Work item: Copy exactly every line below, from the first through the one that contains "3:42 | 2021-12-06 | 2022-04-29 |", and skip all pictures.

-*-*-

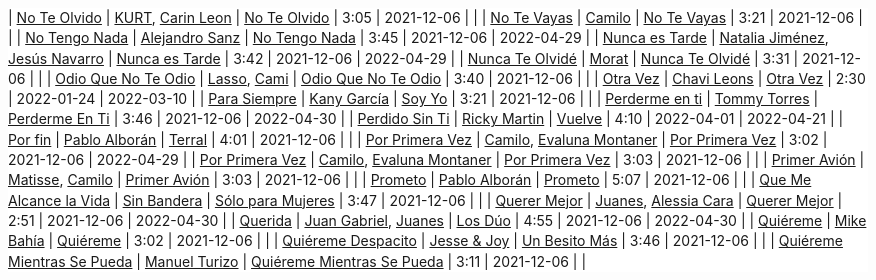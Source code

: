 | [No Te Olvido](https://open.spotify.com/track/7HqIAVm70XTRuy61urYpLT) | [KURT](https://open.spotify.com/artist/4kcnsS1aAB40FMcLD01gmI), [Carin Leon](https://open.spotify.com/artist/66ihevNkSYNzRAl44dx6jJ) | [No Te Olvido](https://open.spotify.com/album/1veQ29kfzujZr8HSu7BuRX) | 3:05 | 2021-12-06 |  |
| [No Te Vayas](https://open.spotify.com/track/4k9byIhs9ppbYWE22waJMB) | [Camilo](https://open.spotify.com/artist/28gNT5KBp7IjEOQoevXf9N) | [No Te Vayas](https://open.spotify.com/album/1m98axLPQPf3odJJQYc5ok) | 3:21 | 2021-12-06 |  |
| [No Tengo Nada](https://open.spotify.com/track/2gXclup5H2J9dInrVLFs3n) | [Alejandro Sanz](https://open.spotify.com/artist/5sUrlPAHlS9NEirDB8SEbF) | [No Tengo Nada](https://open.spotify.com/album/0sUMIXlf7GdaeiEibYJLml) | 3:45 | 2021-12-06 | 2022-04-29 |
| [Nunca es Tarde](https://open.spotify.com/track/4UC04eMFJrypAFtxMyi9Bu) | [Natalia Jiménez](https://open.spotify.com/artist/0j8QSBQZ9MNSGjHr1Vll1R), [Jesús Navarro](https://open.spotify.com/artist/177dG4gTPSBg2F2KXZdPMW) | [Nunca es Tarde](https://open.spotify.com/album/0vhcaaK6zYtvSPAb0GCq05) | 3:42 | 2021-12-06 | 2022-04-29 |
| [Nunca Te Olvidé](https://open.spotify.com/track/3OeYgrFYUOSyA3XOWBCaLS) | [Morat](https://open.spotify.com/artist/5C4PDR4LnhZTbVnKWXuDKD) | [Nunca Te Olvidé](https://open.spotify.com/album/488U2P85QxXRlBvj5H5rGm) | 3:31 | 2021-12-06 |  |
| [Odio Que No Te Odio](https://open.spotify.com/track/374Yj1kOLjGLYLOydbCO3i) | [Lasso](https://open.spotify.com/artist/3SCOuAxngTC1yGjKMcIPEd), [Cami](https://open.spotify.com/artist/3VCrybIJKH7UurbDcZbMmn) | [Odio Que No Te Odio](https://open.spotify.com/album/5pLHLNwXqkKRMlS5NEEkdW) | 3:40 | 2021-12-06 |  |
| [Otra Vez](https://open.spotify.com/track/5iwezY285OvcvpWZ5DOwHc) | [Chavi Leons](https://open.spotify.com/artist/2NpvOJUmcKkw4BEVsVbUcx) | [Otra Vez](https://open.spotify.com/album/1b50tBHDr0LWi7GAOHPwey) | 2:30 | 2022-01-24 | 2022-03-10 |
| [Para Siempre](https://open.spotify.com/track/3w6HBymB6v99gmhz4aiX1g) | [Kany García](https://open.spotify.com/artist/69UypehHabb68utzfjAVlV) | [Soy Yo](https://open.spotify.com/album/4HqL9DDTbrqBUFb6Pswcki) | 3:21 | 2021-12-06 |  |
| [Perderme en ti](https://open.spotify.com/track/4Iak0UOzYRjHNMMxMajkz3) | [Tommy Torres](https://open.spotify.com/artist/264nbMzGPSkDZqTY8nXwCG) | [Perderme En Ti](https://open.spotify.com/album/59RS2bgrbBfBhLHL5qTCc4) | 3:46 | 2021-12-06 | 2022-04-30 |
| [Perdido Sin Ti](https://open.spotify.com/track/5GAeZzDPkWutKmW26cnwfP) | [Ricky Martin](https://open.spotify.com/artist/7slfeZO9LsJbWgpkIoXBUJ) | [Vuelve](https://open.spotify.com/album/3B7djG7pr1PycUJiWW6NQL) | 4:10 | 2022-04-01 | 2022-04-21 |
| [Por fin](https://open.spotify.com/track/0YUiI4zdalScQmDUahywEg) | [Pablo Alborán](https://open.spotify.com/artist/5M9Bb4adKAgrOFOhc05Y50) | [Terral](https://open.spotify.com/album/1cWvezm4YsxlvvOSRUXLmS) | 4:01 | 2021-12-06 |  |
| [Por Primera Vez](https://open.spotify.com/track/0pgj4EzB1XRqgZemoMNG5D) | [Camilo](https://open.spotify.com/artist/28gNT5KBp7IjEOQoevXf9N), [Evaluna Montaner](https://open.spotify.com/artist/52qzWdNUp6ebjcNsvgZSiC) | [Por Primera Vez](https://open.spotify.com/album/6xS6mQz1fQZ6eZE654J15I) | 3:02 | 2021-12-06 | 2022-04-29 |
| [Por Primera Vez](https://open.spotify.com/track/0gWbAFRcUyZKdfUxEOuOiD) | [Camilo](https://open.spotify.com/artist/28gNT5KBp7IjEOQoevXf9N), [Evaluna Montaner](https://open.spotify.com/artist/52qzWdNUp6ebjcNsvgZSiC) | [Por Primera Vez](https://open.spotify.com/album/5DeSD9bKMtDQCN1ErYy7jj) | 3:03 | 2021-12-06 |  |
| [Primer Avión](https://open.spotify.com/track/1CaBwYdWhxUeE4j3w0WqbL) | [Matisse](https://open.spotify.com/artist/77aLk6J8ofnVxa1eXK9jiU), [Camilo](https://open.spotify.com/artist/28gNT5KBp7IjEOQoevXf9N) | [Primer Avión](https://open.spotify.com/album/0ahu7dLUSPRWmrypXuKWPH) | 3:03 | 2021-12-06 |  |
| [Prometo](https://open.spotify.com/track/4Wc0FFBjYDVNJ3Zx3fck6s) | [Pablo Alborán](https://open.spotify.com/artist/5M9Bb4adKAgrOFOhc05Y50) | [Prometo](https://open.spotify.com/album/07c88Esc2q8pUl0tXADs3D) | 5:07 | 2021-12-06 |  |
| [Que Me Alcance la Vida](https://open.spotify.com/track/43adPQExeccDm4xZboyQcN) | [Sin Bandera](https://open.spotify.com/artist/7xeM7V59cA1X8GKyKKQV87) | [Sólo para Mujeres](https://open.spotify.com/album/4oLRd9X5dmoApUVSZvBEH1) | 3:47 | 2021-12-06 |  |
| [Querer Mejor](https://open.spotify.com/track/5Yp4UtIwEHfHXEowSan061) | [Juanes](https://open.spotify.com/artist/0UWZUmn7sybxMCqrw9tGa7), [Alessia Cara](https://open.spotify.com/artist/2wUjUUtkb5lvLKcGKsKqsR) | [Querer Mejor](https://open.spotify.com/album/7BkEMbfRJKKj4nbXB4xhRp) | 2:51 | 2021-12-06 | 2022-04-30 |
| [Querida](https://open.spotify.com/track/7osHjFGYUmIMB6eAiU9HDs) | [Juan Gabriel](https://open.spotify.com/artist/2MRBDr0crHWE5JwPceFncq), [Juanes](https://open.spotify.com/artist/0UWZUmn7sybxMCqrw9tGa7) | [Los Dúo](https://open.spotify.com/album/2IlXnGyMzDixqs44RSUObZ) | 4:55 | 2021-12-06 | 2022-04-30 |
| [Quiéreme](https://open.spotify.com/track/5N99e6LuN2tknGikNAwl8n) | [Mike Bahía](https://open.spotify.com/artist/1phfTBIocBW3UwqcYjaEN6) | [Quiéreme](https://open.spotify.com/album/680aKPMc7XA59sKyJ8mTCv) | 3:02 | 2021-12-06 |  |
| [Quiéreme Despacito](https://open.spotify.com/track/4oSmllN9KoFbU1qcn7KbCG) | [Jesse & Joy](https://open.spotify.com/artist/1mX1TWKpNxDSAH16LgDfiR) | [Un Besito Más](https://open.spotify.com/album/6pmTwCb5SeTjV9wdnkbDo3) | 3:46 | 2021-12-06 |  |
| [Quiéreme Mientras Se Pueda](https://open.spotify.com/track/34LI7rwi9H8w2S5KTHnv1M) | [Manuel Turizo](https://open.spotify.com/artist/0tmwSHipWxN12fsoLcFU3B) | [Quiéreme Mientras Se Pueda](https://open.spotify.com/album/7cd7ofPesyBoPDb2dtUbj5) | 3:11 | 2021-12-06 |  |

-*-*-

Output of the task:
Source code

: | [No Te Olvido](https://open.spotify.com/track/7HqIAVm70XTRuy61urYpLT) | [KURT](https://open.spotify.com/artist/4kcnsS1aAB40FMcLD01gmI), [Carin Leon](https://open.spotify.com/artist/66ihevNkSYNzRAl44dx6jJ) | [No Te Olvido](https://open.spotify.com/album/1veQ29kfzujZr8HSu7BuRX) | 3:05 | 2021-12-06 |  |
| [No Te Vayas](https://open.spotify.com/track/4k9byIhs9ppbYWE22waJMB) | [Camilo](https://open.spotify.com/artist/28gNT5KBp7IjEOQoevXf9N) | [No Te Vayas](https://open.spotify.com/album/1m98axLPQPf3odJJQYc5ok) | 3:21 | 2021-12-06 |  |
| [No Tengo Nada](https://open.spotify.com/track/2gXclup5H2J9dInrVLFs3n) | [Alejandro Sanz](https://open.spotify.com/artist/5sUrlPAHlS9NEirDB8SEbF) | [No Tengo Nada](https://open.spotify.com/album/0sUMIXlf7GdaeiEibYJLml) | 3:45 | 2021-12-06 | 2022-04-29 |
| [Nunca es Tarde](https://open.spotify.com/track/4UC04eMFJrypAFtxMyi9Bu) | [Natalia Jiménez](https://open.spotify.com/artist/0j8QSBQZ9MNSGjHr1Vll1R), [Jesús Navarro](https://open.spotify.com/artist/177dG4gTPSBg2F2KXZdPMW) | [Nunca es Tarde](https://open.spotify.com/album/0vhcaaK6zYtvSPAb0GCq05) | 3:42 | 2021-12-06 | 2022-04-29 |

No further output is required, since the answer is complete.